After reviewing my journal for this next year, I noticed two things, my entries got a lot longer and things really were getting worse, it was not just my imagination. Sixteen of the forty-one incidents in the first three months of 2009 had either physical violence, or threats of physical violence. This does quite give an accurate picture, though, because each incident had the potential to get completely out of control and become violent. There was no rhyme or reason, so as soon as something started, I always thought “oh, no, here we go again”. I was relieved if it ended with only a few angry and controlling statements from Brad. I considered that a "success".
In the example below he had told me how to make popcorn in the microwave (as if I don’t know) and he was controlling about it. I was annoyed at his controlling instructions, so apparently I sat down with an attitude.
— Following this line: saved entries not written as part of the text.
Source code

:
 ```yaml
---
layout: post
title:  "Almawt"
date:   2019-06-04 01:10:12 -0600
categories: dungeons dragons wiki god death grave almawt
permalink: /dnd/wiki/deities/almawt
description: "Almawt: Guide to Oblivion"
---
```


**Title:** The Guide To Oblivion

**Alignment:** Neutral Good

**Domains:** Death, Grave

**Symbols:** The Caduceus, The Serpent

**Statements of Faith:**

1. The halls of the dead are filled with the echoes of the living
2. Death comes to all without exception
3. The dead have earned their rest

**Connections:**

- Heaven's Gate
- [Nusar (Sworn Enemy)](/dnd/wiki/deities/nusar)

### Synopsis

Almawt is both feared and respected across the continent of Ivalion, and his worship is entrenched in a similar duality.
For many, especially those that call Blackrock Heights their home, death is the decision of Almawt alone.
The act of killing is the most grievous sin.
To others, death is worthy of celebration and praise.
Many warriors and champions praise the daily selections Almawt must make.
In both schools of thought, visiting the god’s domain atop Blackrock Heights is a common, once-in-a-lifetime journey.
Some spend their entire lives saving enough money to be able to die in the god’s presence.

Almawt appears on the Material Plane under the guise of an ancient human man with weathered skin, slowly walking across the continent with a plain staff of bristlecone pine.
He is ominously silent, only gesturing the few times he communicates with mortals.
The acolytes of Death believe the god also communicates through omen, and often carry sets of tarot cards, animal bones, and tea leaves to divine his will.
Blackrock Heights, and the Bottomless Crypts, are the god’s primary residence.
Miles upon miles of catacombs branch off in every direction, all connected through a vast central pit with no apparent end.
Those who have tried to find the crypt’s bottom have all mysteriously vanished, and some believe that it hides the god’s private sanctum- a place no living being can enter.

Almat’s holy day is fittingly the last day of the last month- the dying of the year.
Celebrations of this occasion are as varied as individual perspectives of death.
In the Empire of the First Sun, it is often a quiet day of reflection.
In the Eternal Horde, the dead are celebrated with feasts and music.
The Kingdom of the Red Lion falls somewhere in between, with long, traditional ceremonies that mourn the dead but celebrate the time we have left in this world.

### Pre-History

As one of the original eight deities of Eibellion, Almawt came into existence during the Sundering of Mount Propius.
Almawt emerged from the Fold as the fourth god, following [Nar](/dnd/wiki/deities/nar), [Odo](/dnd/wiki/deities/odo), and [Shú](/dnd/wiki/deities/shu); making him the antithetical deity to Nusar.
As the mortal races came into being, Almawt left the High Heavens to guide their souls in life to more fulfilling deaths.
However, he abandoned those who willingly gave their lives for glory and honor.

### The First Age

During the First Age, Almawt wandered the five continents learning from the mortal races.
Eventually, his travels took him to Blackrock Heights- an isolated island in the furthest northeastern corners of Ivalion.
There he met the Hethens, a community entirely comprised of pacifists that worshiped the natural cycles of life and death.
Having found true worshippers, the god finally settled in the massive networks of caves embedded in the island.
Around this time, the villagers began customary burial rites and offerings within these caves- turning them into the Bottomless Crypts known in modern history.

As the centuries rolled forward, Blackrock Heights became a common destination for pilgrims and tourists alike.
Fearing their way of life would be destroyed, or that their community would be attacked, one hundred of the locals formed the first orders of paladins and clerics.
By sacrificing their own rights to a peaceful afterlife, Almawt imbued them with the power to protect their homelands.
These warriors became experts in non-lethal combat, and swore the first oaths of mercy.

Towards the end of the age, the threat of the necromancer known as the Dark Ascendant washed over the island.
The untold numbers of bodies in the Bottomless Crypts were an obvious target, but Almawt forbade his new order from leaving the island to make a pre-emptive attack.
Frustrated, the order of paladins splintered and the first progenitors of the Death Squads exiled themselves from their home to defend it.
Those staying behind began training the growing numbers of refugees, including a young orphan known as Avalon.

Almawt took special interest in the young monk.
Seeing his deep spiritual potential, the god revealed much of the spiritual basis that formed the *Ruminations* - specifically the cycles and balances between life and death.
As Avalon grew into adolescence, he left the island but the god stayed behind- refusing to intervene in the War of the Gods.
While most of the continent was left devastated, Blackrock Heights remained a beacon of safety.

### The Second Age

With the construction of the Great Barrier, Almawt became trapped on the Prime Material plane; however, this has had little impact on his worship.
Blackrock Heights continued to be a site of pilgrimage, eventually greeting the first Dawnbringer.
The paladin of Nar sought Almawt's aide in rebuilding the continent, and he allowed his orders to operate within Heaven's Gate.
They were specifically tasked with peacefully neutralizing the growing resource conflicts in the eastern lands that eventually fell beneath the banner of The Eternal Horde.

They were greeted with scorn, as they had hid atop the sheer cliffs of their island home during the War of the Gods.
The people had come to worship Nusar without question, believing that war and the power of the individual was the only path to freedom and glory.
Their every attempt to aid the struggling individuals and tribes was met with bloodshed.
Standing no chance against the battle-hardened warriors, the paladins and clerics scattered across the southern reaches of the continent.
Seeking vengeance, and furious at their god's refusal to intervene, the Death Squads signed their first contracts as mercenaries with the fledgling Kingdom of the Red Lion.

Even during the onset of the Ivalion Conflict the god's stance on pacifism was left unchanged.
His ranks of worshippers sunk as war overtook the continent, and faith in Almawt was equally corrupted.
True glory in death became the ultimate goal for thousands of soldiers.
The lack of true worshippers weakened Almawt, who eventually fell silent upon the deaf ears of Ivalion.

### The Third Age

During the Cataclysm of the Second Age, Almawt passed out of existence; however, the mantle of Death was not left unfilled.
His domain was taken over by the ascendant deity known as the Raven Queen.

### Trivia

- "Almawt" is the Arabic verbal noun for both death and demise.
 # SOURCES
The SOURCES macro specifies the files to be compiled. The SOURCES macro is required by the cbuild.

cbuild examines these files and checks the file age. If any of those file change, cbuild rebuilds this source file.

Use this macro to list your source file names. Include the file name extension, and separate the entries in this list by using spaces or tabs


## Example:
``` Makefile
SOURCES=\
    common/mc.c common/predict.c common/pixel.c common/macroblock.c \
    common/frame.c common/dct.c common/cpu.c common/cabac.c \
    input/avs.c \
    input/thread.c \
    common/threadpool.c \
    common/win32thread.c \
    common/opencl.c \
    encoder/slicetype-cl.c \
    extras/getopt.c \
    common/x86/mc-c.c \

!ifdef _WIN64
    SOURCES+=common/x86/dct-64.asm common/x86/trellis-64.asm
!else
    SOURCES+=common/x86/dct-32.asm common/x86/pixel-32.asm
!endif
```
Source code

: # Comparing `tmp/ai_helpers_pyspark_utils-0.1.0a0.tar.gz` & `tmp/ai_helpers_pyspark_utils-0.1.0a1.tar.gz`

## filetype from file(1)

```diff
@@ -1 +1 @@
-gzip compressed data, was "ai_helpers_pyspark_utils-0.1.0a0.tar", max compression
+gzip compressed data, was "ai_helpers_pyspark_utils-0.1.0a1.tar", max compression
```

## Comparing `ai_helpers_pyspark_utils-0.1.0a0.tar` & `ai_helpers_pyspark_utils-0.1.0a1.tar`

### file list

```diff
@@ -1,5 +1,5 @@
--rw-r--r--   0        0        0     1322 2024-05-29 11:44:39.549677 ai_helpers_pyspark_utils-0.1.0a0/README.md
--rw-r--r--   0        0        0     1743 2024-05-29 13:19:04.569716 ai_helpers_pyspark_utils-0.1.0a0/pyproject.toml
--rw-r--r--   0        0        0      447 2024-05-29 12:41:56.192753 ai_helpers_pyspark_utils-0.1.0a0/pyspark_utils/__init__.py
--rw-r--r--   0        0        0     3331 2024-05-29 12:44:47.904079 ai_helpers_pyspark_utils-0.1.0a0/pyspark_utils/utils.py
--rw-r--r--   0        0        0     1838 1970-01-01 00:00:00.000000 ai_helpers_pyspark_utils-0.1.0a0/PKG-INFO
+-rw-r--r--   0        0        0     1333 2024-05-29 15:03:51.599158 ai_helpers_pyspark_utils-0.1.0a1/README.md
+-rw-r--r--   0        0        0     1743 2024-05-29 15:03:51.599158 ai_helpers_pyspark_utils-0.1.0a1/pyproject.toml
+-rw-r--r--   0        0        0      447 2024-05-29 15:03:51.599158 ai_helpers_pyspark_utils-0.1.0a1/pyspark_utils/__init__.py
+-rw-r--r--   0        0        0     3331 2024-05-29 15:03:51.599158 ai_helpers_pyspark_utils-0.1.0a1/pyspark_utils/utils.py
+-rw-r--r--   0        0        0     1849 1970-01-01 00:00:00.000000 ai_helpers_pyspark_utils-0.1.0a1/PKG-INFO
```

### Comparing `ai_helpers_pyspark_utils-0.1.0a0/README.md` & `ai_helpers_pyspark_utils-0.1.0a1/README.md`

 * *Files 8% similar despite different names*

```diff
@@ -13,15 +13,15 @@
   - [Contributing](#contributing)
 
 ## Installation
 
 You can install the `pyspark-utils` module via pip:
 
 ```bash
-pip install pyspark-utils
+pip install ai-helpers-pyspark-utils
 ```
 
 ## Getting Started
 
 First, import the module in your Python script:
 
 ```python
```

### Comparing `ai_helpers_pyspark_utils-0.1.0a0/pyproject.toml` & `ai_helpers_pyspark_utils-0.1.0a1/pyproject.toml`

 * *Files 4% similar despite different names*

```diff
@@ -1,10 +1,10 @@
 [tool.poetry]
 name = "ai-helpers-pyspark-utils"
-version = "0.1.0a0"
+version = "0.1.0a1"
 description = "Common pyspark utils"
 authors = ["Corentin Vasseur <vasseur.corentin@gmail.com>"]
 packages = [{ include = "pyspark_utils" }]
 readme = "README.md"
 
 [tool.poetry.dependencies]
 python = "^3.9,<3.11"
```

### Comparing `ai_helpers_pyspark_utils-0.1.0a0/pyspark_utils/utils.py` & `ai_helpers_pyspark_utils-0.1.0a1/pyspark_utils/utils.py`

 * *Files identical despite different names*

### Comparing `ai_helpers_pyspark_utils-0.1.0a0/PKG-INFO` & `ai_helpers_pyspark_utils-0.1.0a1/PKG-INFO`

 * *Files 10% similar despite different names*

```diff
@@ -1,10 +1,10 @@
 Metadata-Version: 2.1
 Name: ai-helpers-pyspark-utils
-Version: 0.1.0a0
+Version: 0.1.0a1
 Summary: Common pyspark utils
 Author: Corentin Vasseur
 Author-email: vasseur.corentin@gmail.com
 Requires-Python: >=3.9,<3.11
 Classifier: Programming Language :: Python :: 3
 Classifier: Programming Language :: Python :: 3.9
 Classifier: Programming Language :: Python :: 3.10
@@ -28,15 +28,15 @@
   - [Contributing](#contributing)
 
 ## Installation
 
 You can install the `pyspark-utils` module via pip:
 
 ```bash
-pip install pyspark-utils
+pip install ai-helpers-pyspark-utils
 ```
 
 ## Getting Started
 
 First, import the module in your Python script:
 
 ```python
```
Here is what happened:
01/08/09 Thursday PM - 5+ - mad because I sat down with a ‘fit’ after he ‘told’ me how to make popcorn, threatened divorce, threatened to kill me when I told him to move out, pulled my hair, would not give up argument and let me walk away – some in front of kids, told Luke I was a sl*t, called me a wh**e, c**t
Notice, I did not actually say anything to him about how I felt, all I did was have some negative body language and the end result was he pulled my hair, intimidated me and threatened to kill me. This was fairly typical of what might happen once something started.
The tactics of the abuser include:
Denial and Blame
Brad used the first four in this instance because of how I sat down after he was controlling. This shows how the reality for them is so out of whack with our reality. They don’t see anything wrong with their behavior and feel completely justified in what they are doing. Brad was big into the denial and blame. Here are several examples from early this year where he blames me for his bad behavior and/or says I have to change. This was a constant theme of his.
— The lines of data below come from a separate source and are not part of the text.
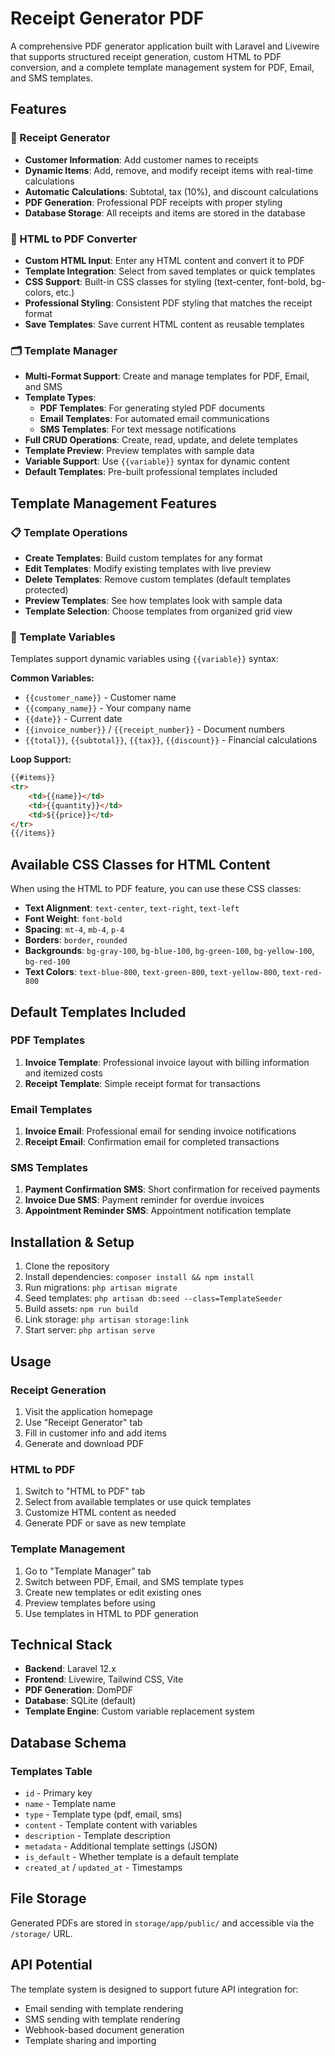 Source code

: # Receipt Generator PDF

A comprehensive PDF generator application built with Laravel and Livewire that supports structured receipt generation, custom HTML to PDF conversion, and a complete template management system for PDF, Email, and SMS templates.

## Features

### 📄 Receipt Generator
- **Customer Information**: Add customer names to receipts
- **Dynamic Items**: Add, remove, and modify receipt items with real-time calculations
- **Automatic Calculations**: Subtotal, tax (10%), and discount calculations
- **PDF Generation**: Professional PDF receipts with proper styling
- **Database Storage**: All receipts and items are stored in the database

### 🎨 HTML to PDF Converter
- **Custom HTML Input**: Enter any HTML content and convert it to PDF
- **Template Integration**: Select from saved templates or quick templates
- **CSS Support**: Built-in CSS classes for styling (text-center, font-bold, bg-colors, etc.)
- **Professional Styling**: Consistent PDF styling that matches the receipt format
- **Save Templates**: Save current HTML content as reusable templates

### 🗂️ Template Manager
- **Multi-Format Support**: Create and manage templates for PDF, Email, and SMS
- **Template Types**:
  - **PDF Templates**: For generating styled PDF documents
  - **Email Templates**: For automated email communications
  - **SMS Templates**: For text message notifications
- **Full CRUD Operations**: Create, read, update, and delete templates
- **Template Preview**: Preview templates with sample data
- **Variable Support**: Use `{{variable}}` syntax for dynamic content
- **Default Templates**: Pre-built professional templates included

## Template Management Features

### 📋 Template Operations
- **Create Templates**: Build custom templates for any format
- **Edit Templates**: Modify existing templates with live preview
- **Delete Templates**: Remove custom templates (default templates protected)
- **Preview Templates**: See how templates look with sample data
- **Template Selection**: Choose templates from organized grid view

### 🔄 Template Variables
Templates support dynamic variables using `{{variable}}` syntax:

**Common Variables:**
- `{{customer_name}}` - Customer name
- `{{company_name}}` - Your company name
- `{{date}}` - Current date
- `{{invoice_number}}` / `{{receipt_number}}` - Document numbers
- `{{total}}`, `{{subtotal}}`, `{{tax}}`, `{{discount}}` - Financial calculations

**Loop Support:**
```html
{{#items}}
<tr>
    <td>{{name}}</td>
    <td>{{quantity}}</td>
    <td>${{price}}</td>
</tr>
{{/items}}
```

## Available CSS Classes for HTML Content

When using the HTML to PDF feature, you can use these CSS classes:

- **Text Alignment**: `text-center`, `text-right`, `text-left`
- **Font Weight**: `font-bold`
- **Spacing**: `mt-4`, `mb-4`, `p-4`
- **Borders**: `border`, `rounded`
- **Backgrounds**: `bg-gray-100`, `bg-blue-100`, `bg-green-100`, `bg-yellow-100`, `bg-red-100`
- **Text Colors**: `text-blue-800`, `text-green-800`, `text-yellow-800`, `text-red-800`

## Default Templates Included

### PDF Templates
1. **Invoice Template**: Professional invoice layout with billing information and itemized costs
2. **Receipt Template**: Simple receipt format for transactions

### Email Templates
1. **Invoice Email**: Professional email for sending invoice notifications
2. **Receipt Email**: Confirmation email for completed transactions

### SMS Templates
1. **Payment Confirmation SMS**: Short confirmation for received payments
2. **Invoice Due SMS**: Payment reminder for overdue invoices
3. **Appointment Reminder SMS**: Appointment notification template

## Installation & Setup

1. Clone the repository
2. Install dependencies: `composer install && npm install`
3. Run migrations: `php artisan migrate`
4. Seed templates: `php artisan db:seed --class=TemplateSeeder`
5. Build assets: `npm run build`
6. Link storage: `php artisan storage:link`
7. Start server: `php artisan serve`

## Usage

### Receipt Generation
1. Visit the application homepage
2. Use "Receipt Generator" tab
3. Fill in customer info and add items
4. Generate and download PDF

### HTML to PDF
1. Switch to "HTML to PDF" tab
2. Select from available templates or use quick templates
3. Customize HTML content as needed
4. Generate PDF or save as new template

### Template Management
1. Go to "Template Manager" tab
2. Switch between PDF, Email, and SMS template types
3. Create new templates or edit existing ones
4. Preview templates before using
5. Use templates in HTML to PDF generation

## Technical Stack

- **Backend**: Laravel 12.x
- **Frontend**: Livewire, Tailwind CSS, Vite
- **PDF Generation**: DomPDF
- **Database**: SQLite (default)
- **Template Engine**: Custom variable replacement system

## Database Schema

### Templates Table
- `id` - Primary key
- `name` - Template name
- `type` - Template type (pdf, email, sms)
- `content` - Template content with variables
- `description` - Template description
- `metadata` - Additional template settings (JSON)
- `is_default` - Whether template is a default template
- `created_at` / `updated_at` - Timestamps

## File Storage

Generated PDFs are stored in `storage/app/public/` and accessible via the `/storage/` URL.

## API Potential

The template system is designed to support future API integration for:
- Email sending with template rendering
- SMS sending with template rendering
- Webhook-based document generation
- Template sharing and importing  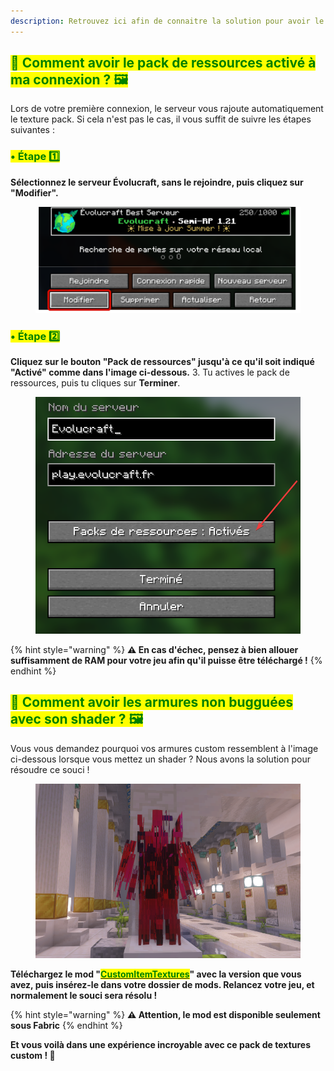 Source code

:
 ```yaml
---
description: Retrouvez ici afin de connaitre la solution pour avoir le pack de ressource du serveur même avec un shaderpack !
---
```


## <mark style="color:green;">💠 Comment avoir le pack de ressources activé à ma connexion ? 🖼️</mark>

Lors de votre première connexion, le serveur vous rajoute automatiquement le texture pack. Si cela n'est pas le cas, il vous suffit de suivre les étapes suivantes :

### <mark style="color:green;">• Étape 1️⃣</mark>
**Sélectionnez le serveur Évolucraft, sans le rejoindre, puis cliquez sur "Modifier".**
<figure><img src="../.gitbook/assets/Tuto_Et_Astuce/Pb-Pack/Modifier.png" alt="" width="600"></figure>

### <mark style="color:green;">• Étape 2️⃣</mark>
**Cliquez sur le bouton "Pack de ressources" jusqu'à ce qu'il soit indiqué "Activé" comme dans l'image ci-dessous.**
3.<span style="align-items:center;"> Tu actives le pack de ressources, puis tu cliques sur **Terminer**.
<figure><img src="../.gitbook/assets/Tuto_Et_Astuce/Pb-Pack/PackEnable.png" alt="" width="600"></figure>

{% hint style="warning" %}
**⚠️ En cas d'échec, pensez à bien allouer suffisamment de RAM pour votre jeu afin qu'il puisse être téléchargé !**
{% endhint %}

## <mark style="color:green;">💠 Comment avoir les armures non bugguées avec son shader ? 🖼️</mark>

Vous vous demandez pourquoi vos armures custom ressemblent à l'image ci-dessous lorsque vous mettez un shader ? Nous avons la solution pour résoudre ce souci !
<figure><img src="../.gitbook/assets/Tuto_Et_Astuce/Pb-Pack/ArmureBug.png" alt="" width="600"></figure>

**Téléchargez le mod "[<mark style="color:green;">CustomItemTextures</mark>](https://modrinth.com/mod/cit-resewn/versions)" avec la version que vous avez, puis insérez-le dans votre dossier de mods. Relancez votre jeu, et normalement le souci sera résolu !**

{% hint style="warning" %}
**⚠️ Attention, le mod est disponible seulement sous Fabric**
{% endhint %}

**Et vous voilà dans une expérience incroyable avec ce pack de textures custom ! 🥳**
01/23/09 Monday AM – 3 – asked if I want a divorce because I was acting distant, told me I was the fuse for his bomb and I have to make changes so he won’t get so mad, I have to treat him with respect
02/12/09 Thursday PM – 5 – mad because I told him he yelled too loud for no reason at the kids – pushed it back at me saying if I would yell more and discipline them that he would not have to. Told me I was wrong and a terrible mother because I don’t discipline the kids. Threatened to hit me, raised his hand to me, told me he was going to ‘come over this banister’ if I did not come closer to listen to him yell, mad because I was ‘throwing a fit’ by leave the room in a ‘huff’
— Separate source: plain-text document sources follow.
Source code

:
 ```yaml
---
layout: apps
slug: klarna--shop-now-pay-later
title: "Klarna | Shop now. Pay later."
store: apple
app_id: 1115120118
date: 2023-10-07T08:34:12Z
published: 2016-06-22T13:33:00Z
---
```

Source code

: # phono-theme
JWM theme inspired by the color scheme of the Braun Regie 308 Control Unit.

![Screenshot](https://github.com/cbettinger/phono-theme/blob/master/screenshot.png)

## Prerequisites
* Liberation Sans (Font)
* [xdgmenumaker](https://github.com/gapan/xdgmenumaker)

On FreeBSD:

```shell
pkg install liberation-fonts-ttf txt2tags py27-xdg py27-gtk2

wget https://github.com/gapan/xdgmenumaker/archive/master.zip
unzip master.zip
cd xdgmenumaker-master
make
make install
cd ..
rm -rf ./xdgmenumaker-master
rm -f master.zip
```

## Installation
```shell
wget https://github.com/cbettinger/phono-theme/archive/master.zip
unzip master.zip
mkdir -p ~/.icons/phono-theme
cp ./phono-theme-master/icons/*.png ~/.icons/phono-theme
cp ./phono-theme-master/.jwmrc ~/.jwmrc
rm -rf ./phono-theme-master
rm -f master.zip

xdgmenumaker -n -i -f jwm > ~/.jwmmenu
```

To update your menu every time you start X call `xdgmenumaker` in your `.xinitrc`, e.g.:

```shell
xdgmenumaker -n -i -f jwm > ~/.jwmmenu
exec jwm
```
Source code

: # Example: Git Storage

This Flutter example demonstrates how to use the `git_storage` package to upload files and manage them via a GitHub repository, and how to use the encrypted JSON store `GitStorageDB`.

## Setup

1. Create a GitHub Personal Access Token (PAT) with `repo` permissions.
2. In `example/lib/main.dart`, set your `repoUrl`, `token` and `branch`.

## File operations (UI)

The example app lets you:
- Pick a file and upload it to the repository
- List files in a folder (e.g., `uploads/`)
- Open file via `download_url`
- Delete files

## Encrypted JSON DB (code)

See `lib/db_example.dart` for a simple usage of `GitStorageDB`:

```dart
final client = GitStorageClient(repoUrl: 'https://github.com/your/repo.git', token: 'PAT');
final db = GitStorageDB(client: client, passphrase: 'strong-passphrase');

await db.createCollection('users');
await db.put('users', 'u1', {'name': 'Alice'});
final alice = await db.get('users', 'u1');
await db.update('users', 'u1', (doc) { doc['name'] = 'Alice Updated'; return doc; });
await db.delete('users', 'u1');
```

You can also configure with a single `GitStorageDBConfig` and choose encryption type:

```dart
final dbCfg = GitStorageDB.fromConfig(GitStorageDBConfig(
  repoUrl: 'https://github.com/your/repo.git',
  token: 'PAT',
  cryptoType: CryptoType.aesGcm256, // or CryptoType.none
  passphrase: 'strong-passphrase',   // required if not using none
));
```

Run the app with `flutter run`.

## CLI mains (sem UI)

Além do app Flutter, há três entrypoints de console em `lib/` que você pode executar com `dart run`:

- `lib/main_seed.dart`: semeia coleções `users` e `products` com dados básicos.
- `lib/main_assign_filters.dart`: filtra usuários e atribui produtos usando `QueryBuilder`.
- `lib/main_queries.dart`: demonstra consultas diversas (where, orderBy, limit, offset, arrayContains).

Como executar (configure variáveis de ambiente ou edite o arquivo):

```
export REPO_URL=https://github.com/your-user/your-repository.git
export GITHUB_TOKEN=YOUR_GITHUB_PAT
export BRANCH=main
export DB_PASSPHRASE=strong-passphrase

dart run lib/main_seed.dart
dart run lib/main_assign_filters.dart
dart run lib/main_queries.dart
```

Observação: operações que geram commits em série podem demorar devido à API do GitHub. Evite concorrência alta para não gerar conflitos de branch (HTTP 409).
03/02/09 PM – 5+ - mad because I would not put sexy clothes on that I agreed to, accused me of cheating, told me I could not go to happy hour tonight, I screamed – he threatened to hit me and threw stuff at me – put a pillow over my head – still mad next AM – all my fault because I don’t live up to my agreements
Later 03/18/09 Wednesday – 5+ - mad because I asked Cassie about stairs on new bed, told me I was ‘wrong’, said he was really mad because I just sat there with dinner instead of supporting him, very manipulative and controlling, threatened to hit / kill me – threatened to divorce and have restraining order against me, kids were there, would not let me put them to bed, would not help, kicked TV tray, which hit my head, put pillows over my face, told me I had to change
It really is unbelievable, and yet somehow in their reality it all makes sense. What they don't know is that even if you could change it would not help, because they are not consistent in their own minds. What they want from you constantly changes and they will always find something to get mad about. I've often wondered if they are so angry because they are controlling, or if they are controlling because they are so angry. It doesn't really matter, of course, because either way it's not okay.